Scallion & Dill Pickle Dip

Recently I’ve seen a ton of ‘dill pickle dips’ floating around online. I LOVE dill pickles but felt they could be improved on a bit-some used dried dill or just cream cheese so I came up with my own.  The scallions add another layer of flavor and the fresh dill really ties everything together.

I served it with some delicious super crunchy kettle chips for a St. Patrick’s Day app.

It can be made ahead of time and put into the fridge for hours until you’re ready to serve it.
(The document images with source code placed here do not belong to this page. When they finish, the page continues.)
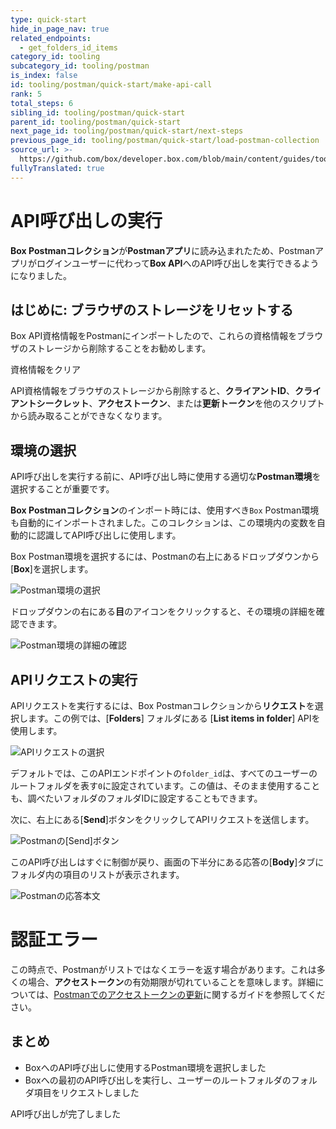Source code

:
 ```yaml
---
type: quick-start
hide_in_page_nav: true
related_endpoints:
  - get_folders_id_items
category_id: tooling
subcategory_id: tooling/postman
is_index: false
id: tooling/postman/quick-start/make-api-call
rank: 5
total_steps: 6
sibling_id: tooling/postman/quick-start
parent_id: tooling/postman/quick-start
next_page_id: tooling/postman/quick-start/next-steps
previous_page_id: tooling/postman/quick-start/load-postman-collection
source_url: >-
  https://github.com/box/developer.box.com/blob/main/content/guides/tooling/postman/quick-start/5-make-api-call.md
fullyTranslated: true
---
```

# API呼び出しの実行

**Box Postmanコレクション**が**Postmanアプリ**に読み込まれたため、Postmanアプリがログインユーザーに代わって**Box API**へのAPI呼び出しを実行できるようになりました。

## はじめに: ブラウザのストレージをリセットする

Box API資格情報をPostmanにインポートしたので、これらの資格情報をブラウザのストレージから削除することをお勧めします。

<ResetButton id="postman,credentials,observable_events">

資格情報をクリア

</ResetButton>

<Message warning>

API資格情報をブラウザのストレージから削除すると、**クライアントID**、**クライアントシークレット**、**アクセストークン**、または**更新トークン**を他のスクリプトから読み取ることができなくなります。

</Message>

## 環境の選択

API呼び出しを実行する前に、API呼び出し時に使用する適切な**Postman環境**を選択することが重要です。

**Box Postmanコレクション**のインポート時には、使用すべき`Box` Postman環境も自動的にインポートされました。このコレクションは、この環境内の変数を自動的に認識してAPI呼び出しに使用します。

Box Postman環境を選択するには、Postmanの右上にあるドロップダウンから\[**Box**]を選択します。

<ImageFrame border center shadow>

![Postman環境の選択](./select-environment.png)

</ImageFrame>

ドロップダウンの右にある**目**のアイコンをクリックすると、その環境の詳細を確認できます。

<ImageFrame border center shadow>

![Postman環境の詳細の確認](./inspect-environment.png)

</ImageFrame>

## APIリクエストの実行

APIリクエストを実行するには、Box Postmanコレクションから**リクエスト**を選択します。この例では、\[**Folders**] フォルダにある \[**List items in folder**] APIを使用します。

<ImageFrame border center shadow>

![APIリクエストの選択](./select-api-request.png)

</ImageFrame>

デフォルトでは、このAPIエンドポイントの`folder_id`は、すべてのユーザーのルートフォルダを表す`0`に設定されています。この値は、そのまま使用することも、調べたいフォルダのフォルダIDに設定することもできます。

次に、右上にある\[**Send**]ボタンをクリックしてAPIリクエストを送信します。

<ImageFrame border center shadow>

![Postmanの\[Send\]ボタン](./postman-send-button.png)

</ImageFrame>

このAPI呼び出しはすぐに制御が戻り、画面の下半分にある応答の\[**Body**]タブにフォルダ内の項目のリストが表示されます。

<ImageFrame border center shadow>

![Postmanの応答本文](./postman-response-body.png)

</ImageFrame>

<Message warning>

# 認証エラー

この時点で、Postmanがリストではなくエラーを返す場合があります。これは多くの場合、**アクセストークン**の有効期限が切れていることを意味します。詳細については、[Postmanでのアクセストークンの更新](g://tooling/postman/refresh)に関するガイドを参照してください。

</Message>

## まとめ

* BoxへのAPI呼び出しに使用するPostman環境を選択しました
* Boxへの最初のAPI呼び出しを実行し、ユーザーのルートフォルダのフォルダ項目をリクエストしました

<Next>

API呼び出しが完了しました

</Next>

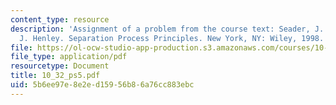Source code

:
 ```yaml
---
content_type: resource
description: 'Assignment of a problem from the course text: Seader, J. D., and Ernest
  J. Henley. Separation Process Principles. New York, NY: Wiley, 1998. ISBN: 0471586269.'
file: https://ol-ocw-studio-app-production.s3.amazonaws.com/courses/10-32-separation-processes-spring-2005/5b6ee97e8e2ed15956b86a76cc883ebc_10_32_ps5.pdf
file_type: application/pdf
resourcetype: Document
title: 10_32_ps5.pdf
uid: 5b6ee97e-8e2e-d159-56b8-6a76cc883ebc
---
```

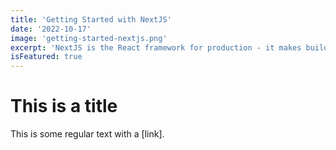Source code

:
 ```yaml
---
title: 'Getting Started with NextJS'
date: '2022-10-17'
image: 'getting-started-nextjs.png'
excerpt: 'NextJS is the React framework for production - it makes building fullstack React apps and sites a breeze and ships with built-in SSR.'
isFeatured: true
---
```


# This is a title

This is some regular text with a [link].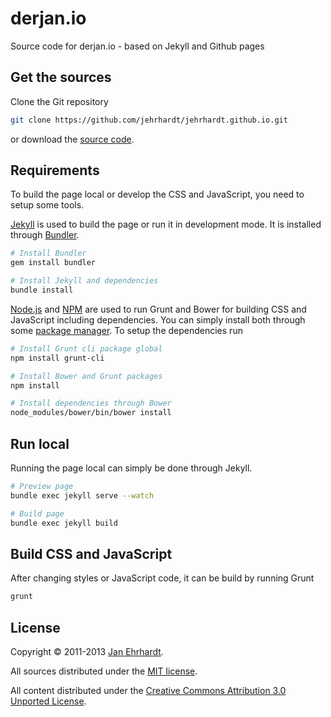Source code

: derjan.io
==========

Source code for derjan.io - based on Jekyll and Github pages

Get the sources
---------------

Clone the Git repository

```sh
git clone https://github.com/jehrhardt/jehrhardt.github.io.git
```

or download the
[source code](https://github.com/jehrhardt/jehrhardt.github.io/archive/master.zip).

Requirements
------------

To build the page local or develop the CSS and JavaScript, you need to
setup some tools.

[Jekyll](http://jekyllrb.com) is used to build the page or run it in
development mode. It is installed through
[Bundler](http://gembundler.com).

```sh
# Install Bundler
gem install bundler

# Install Jekyll and dependencies
bundle install
```

[Node.js](http://nodejs.org) and [NPM](https://npmjs.org) are used to
run Grunt and Bower for building CSS and JavaScript including
dependencies. You can simply install both through some
[package manager](https://github.com/joyent/node/wiki/Installing-Node.js-via-package-manager).
To setup the dependencies run

```sh
# Install Grunt cli package global
npm install grunt-cli

# Install Bower and Grunt packages
npm install

# Install dependencies through Bower
node_modules/bower/bin/bower install
```

Run local
---------

Running the page local can simply be done through Jekyll.

```sh
# Preview page
bundle exec jekyll serve --watch

# Build page
bundle exec jekyll build
```

Build CSS and JavaScript
------------------------

After changing styles or JavaScript code, it can be build by running Grunt

```sh
grunt
```

License
-------

Copyright © 2011-2013 [Jan Ehrhardt](http://derjan.io).

All sources distributed under the
[MIT license](LICENSE.txt).

All content distributed under the
[Creative Commons Attribution 3.0 Unported License](https://creativecommons.org/licenses/by/3.0/).
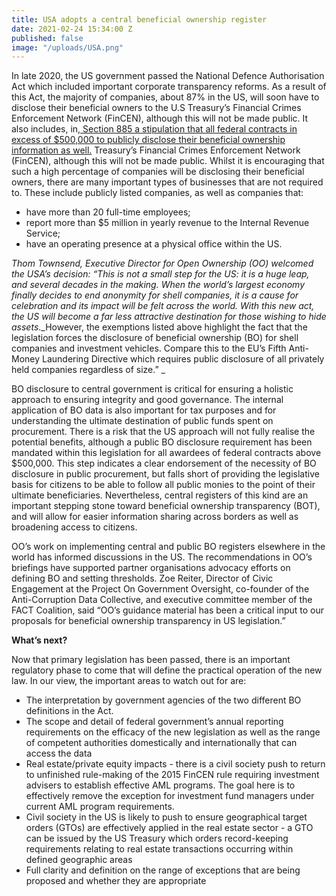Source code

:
 ```yaml
---
title: USA adopts a central beneficial ownership register
date: 2021-02-24 15:34:00 Z
published: false
image: "/uploads/USA.png"
---
```


In late 2020, the US government passed the National Defence Authorisation Act which included important corporate transparency reforms. As a result of this Act, the majority of companies, about 87% in the US, will soon have to disclose their beneficial owners to the U.S Treasury’s Financial Crimes Enforcement Network (FinCEN), although this will not be made public. It also includes, in,[ Section 885 a stipulation that all federal contracts in excess of $500,000 to publicly disclose their beneficial ownership information as well.](https://www.pogo.org/analysis/2021/01/defense-bill-includes-two-landmark-transparency-provisions/) Treasury’s Financial Crimes Enforcement Network (FinCEN), although this will not be made public. Whilst it is encouraging that such a high percentage of companies will be disclosing their beneficial owners, there are many important types of businesses that are not required to. These include publicly listed companies, as well as companies that:


*   have more than 20 full-time employees; 
*   report more than $5 million in yearly revenue to the Internal Revenue Service;
*   have an operating presence at a physical office within the US.

_Thom Townsend, Executive Director for Open Ownership (OO) welcomed the USA’s decision: “This is not a small step for the US: it is a huge leap, and several decades in the making. When the world’s largest economy finally decides to end anonymity for shell companies, it is a cause for celebration and its impact will be felt across the world. With this new act, the US will become a far less attractive destination for those wishing to hide assets_._However, the exemptions listed above highlight the fact that the legislation forces the disclosure of beneficial ownership (BO) for shell companies and investment vehicles. Compare this to the EU’s Fifth Anti-Money Laundering Directive which requires public disclosure of all privately held companies regardless of size.”  _

BO disclosure to central government is critical for ensuring a holistic approach to ensuring integrity and good governance. The internal application of BO data is also important for tax purposes and for understanding the ultimate destination of public funds spent on procurement. There is a risk that the US approach will not fully realise the potential benefits, although a public BO disclosure requirement has been mandated within this legislation for all awardees of federal contracts above $500,000. This step indicates a clear endorsement of the necessity of BO disclosure in public procurement, but falls short of providing the legislative basis for citizens to be able to follow all public monies to the point of their ultimate beneficiaries. Nevertheless, central registers of this kind are an important stepping stone toward beneficial ownership transparency (BOT), and will allow for easier information sharing across borders as well as broadening access to citizens.

OO’s work on implementing central and public BO registers elsewhere in the world has informed discussions in the US. The recommendations in OO’s briefings have supported partner organisations advocacy efforts on defining BO and setting thresholds. Zoe Reiter, Director of Civic Engagement at the Project On Government Oversight, co-founder of the Anti-Corruption Data Collective, and executive committee member of the FACT Coalition, said “OO’s guidance material has been a critical input to our proposals for beneficial ownership transparency in US legislation.” 

**What’s next?**

Now that primary legislation has been passed, there is an important regulatory phase to come that will define the practical operation of the new law. In our view, the important areas to watch out for are:


*   The interpretation by government agencies of the two different BO definitions in the Act.
*   The scope and detail of federal government’s annual reporting requirements on the efficacy of the new legislation as well as the range of competent authorities domestically and internationally that can access the data
*   Real estate/private equity impacts - there is a civil society push to return to unfinished rule-making of the 2015 FinCEN rule requiring investment advisers to establish effective AML programs. The goal here is to effectively remove the exception for investment fund managers under current AML program requirements.
*   Civil society in the US is likely to push to ensure geographical target orders (GTOs) are effectively applied in the real estate sector - a GTO can be issued by the US Treasury which orders record-keeping requirements relating to real estate transactions occurring within defined geographic areas
*   Full clarity and definition on the range of exceptions that are being proposed and whether they are appropriate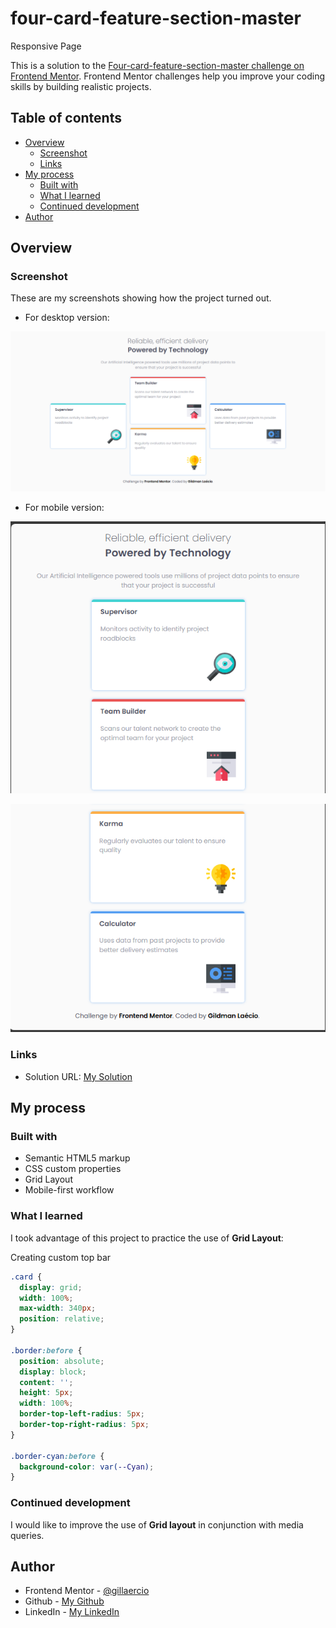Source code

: # four-card-feature-section-master
 Responsive Page

This is a solution to the [Four-card-feature-section-master challenge on Frontend Mentor](https://www.frontendmentor.io/learning-paths/building-responsive-layouts--z1qCXVqkD/steps/674c6af692fdd6803ca679de/challenge/start). Frontend Mentor challenges help you improve your coding skills by building realistic projects. 

## Table of contents

- [Overview](#overview)
  - [Screenshot](#screenshot)
  - [Links](#links)
- [My process](#my-process)
  - [Built with](#built-with)
  - [What I learned](#what-i-learned)
  - [Continued development](#continued-development)
- [Author](#author)

## Overview

### Screenshot

These are my screenshots showing how the project turned out.

- For desktop version:

![design](./assets/images/screenshot-desktop.png)

- For mobile version:

![design](./assets/images/screenshot-mobile1.png)

![design](./assets/images/screenshot-mobile2.png)

### Links

- Solution URL: [My Solution](https://gillaercio.github.io/four-card-feature-section-master/)

## My process

### Built with

- Semantic HTML5 markup
- CSS custom properties
- Grid Layout
- Mobile-first workflow

### What I learned

I took advantage of this project to practice the use of **Grid Layout**:

Creating custom top bar

```css
.card {
  display: grid;
  width: 100%;
  max-width: 340px;
  position: relative;
}

.border:before {
  position: absolute;
  display: block;
  content: '';
  height: 5px;
  width: 100%;
  border-top-left-radius: 5px;
  border-top-right-radius: 5px;
}

.border-cyan:before {
  background-color: var(--Cyan);
}
```

### Continued development

I would like to improve the use of **Grid layout** in conjunction with media queries.

## Author

- Frontend Mentor - [@gillaercio](https://www.frontendmentor.io/profile/gillaercio)
- Github - [My Github](https://github.com/gillaercio)
- LinkedIn - [My LinkedIn](https://www.linkedin.com/in/gildman-la%C3%A9rcio/)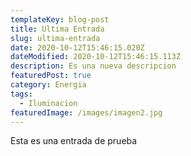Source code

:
 ```yaml
---
templateKey: blog-post
title: Ultima Entrada
slug: ultima-entrada
date: 2020-10-12T15:46:15.020Z
dateModified: 2020-10-12T15:46:15.113Z
description: Es una nueva descripcion
featuredPost: true
category: Energia
tags:
  - Iluminacion
featuredImage: /images/imagen2.jpg
---
```

Esta es una entrada de prueba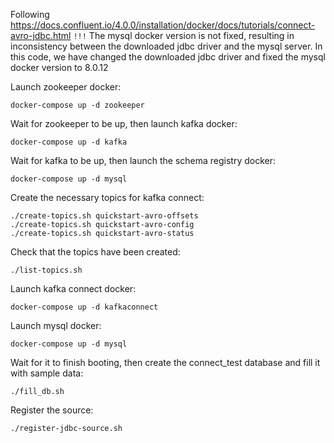 Following https://docs.confluent.io/4.0.0/installation/docker/docs/tutorials/connect-avro-jdbc.html
`!!!` The mysql docker version is not fixed, resulting in inconsistency between the downloaded jdbc driver and the mysql server.
In this code, we have changed the downloaded jdbc driver and fixed the mysql docker version to 8.0.12

Launch zookeeper docker: 
```
docker-compose up -d zookeeper
```

Wait for zookeeper to be up, then launch kafka docker: 
```
docker-compose up -d kafka
```

Wait for kafka to be up, then launch the schema registry docker: 
```
docker-compose up -d mysql
```

Create the necessary topics for kafka connect:
```
./create-topics.sh quickstart-avro-offsets
./create-topics.sh quickstart-avro-config
./create-topics.sh quickstart-avro-status
```

Check that the topics have been created:
```
./list-topics.sh
```

Launch kafka connect docker: 
```
docker-compose up -d kafkaconnect
```

Launch mysql docker: 
```
docker-compose up -d mysql
```

Wait for it to finish booting, then create the connect_test database and fill it with sample data:
```
./fill_db.sh
```

Register the source:
```
./register-jdbc-source.sh
```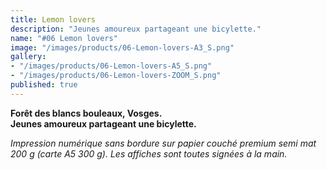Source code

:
 ```yaml
---
title: Lemon lovers
description: "Jeunes amoureux partageant une bicylette."
name: "#06 Lemon lovers"
image: "/images/products/06-Lemon-lovers-A3_S.png"
gallery:
- "/images/products/06-Lemon-lovers-A5_S.png"
- "/images/products/06-Lemon-lovers-ZOOM_S.png"
published: true
---
```

**Forêt des blancs bouleaux, Vosges.**  
**Jeunes amoureux partageant une bicylette.**

_Impression numérique sans bordure sur papier couché premium semi mat 200 g (carte A5 300 g). Les affiches sont toutes signées à la main._

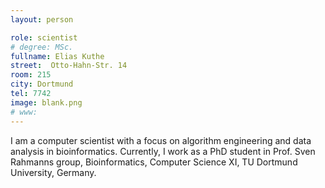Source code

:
 ```yaml
---
layout: person

role: scientist
# degree: MSc.
fullname: Elias Kuthe
street:  Otto-Hahn-Str. 14
room: 215
city: Dortmund
tel: 7742
image: blank.png
# www:
---
```


I am a computer scientist with a focus on algorithm engineering and data analysis in bioinformatics.
Currently, I work as a PhD student in Prof. Sven Rahmanns group, Bioinformatics, Computer Science XI, TU Dortmund University, Germany.

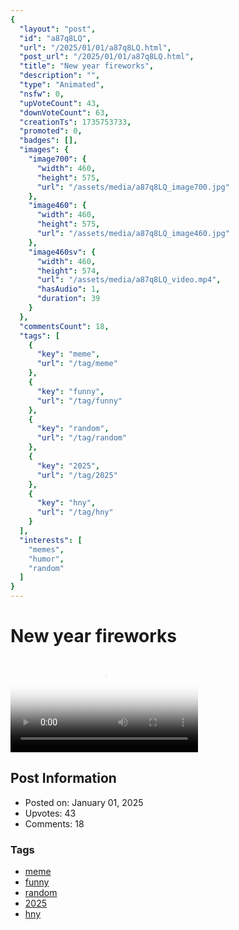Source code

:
 ```yaml
---
{
  "layout": "post",
  "id": "a87q8LQ",
  "url": "/2025/01/01/a87q8LQ.html",
  "post_url": "/2025/01/01/a87q8LQ.html",
  "title": "New year fireworks",
  "description": "",
  "type": "Animated",
  "nsfw": 0,
  "upVoteCount": 43,
  "downVoteCount": 63,
  "creationTs": 1735753733,
  "promoted": 0,
  "badges": [],
  "images": {
    "image700": {
      "width": 460,
      "height": 575,
      "url": "/assets/media/a87q8LQ_image700.jpg"
    },
    "image460": {
      "width": 460,
      "height": 575,
      "url": "/assets/media/a87q8LQ_image460.jpg"
    },
    "image460sv": {
      "width": 460,
      "height": 574,
      "url": "/assets/media/a87q8LQ_video.mp4",
      "hasAudio": 1,
      "duration": 39
    }
  },
  "commentsCount": 18,
  "tags": [
    {
      "key": "meme",
      "url": "/tag/meme"
    },
    {
      "key": "funny",
      "url": "/tag/funny"
    },
    {
      "key": "random",
      "url": "/tag/random"
    },
    {
      "key": "2025",
      "url": "/tag/2025"
    },
    {
      "key": "hny",
      "url": "/tag/hny"
    }
  ],
  "interests": [
    "memes",
    "humor",
    "random"
  ]
}
---
```


# New year fireworks

<video controls playsinline loop poster="/assets/media/a87q8LQ_image460.jpg">
  <source src="/assets/media/a87q8LQ_video.mp4" type="video/mp4">
  Your browser does not support the video tag.
</video>

## Post Information

- Posted on: January 01, 2025
- Upvotes: 43
- Comments: 18

### Tags

- [meme](/tag/meme)
- [funny](/tag/funny)
- [random](/tag/random)
- [2025](/tag/2025)
- [hny](/tag/hny)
Scallion & Dill Pickle Dip


  • 4 ozs. reduced fat cream cheese, at room temperature (not fat free neufchatel cheese)
  • 1/2 cup very finely chopped dill pickles (please get the freshest, best quality pickles that you can)
  • 2-3 tbsp dill pickle juice (to taste and texture)
  • 1 tbsp fresh dill, chopped small
  • 1 tbsp low fat sour cream
  • 2 scallions, green and white, chopped into 1/4-1/8 sized pieces


  1. In a medium bowl mash the cream cheese to make sure it’s fully softened.
  2. Add the rest of the ingredients (2 tbsp of the juice to start with, add the additional after mixing if desired) except the scallion and mix well to combine.
  3. Gently fold in the scallions until incorporated.
  4. Chill for at least 30 minutes and up to 12 hours before serving.
  5. Serve with crispy potato chips.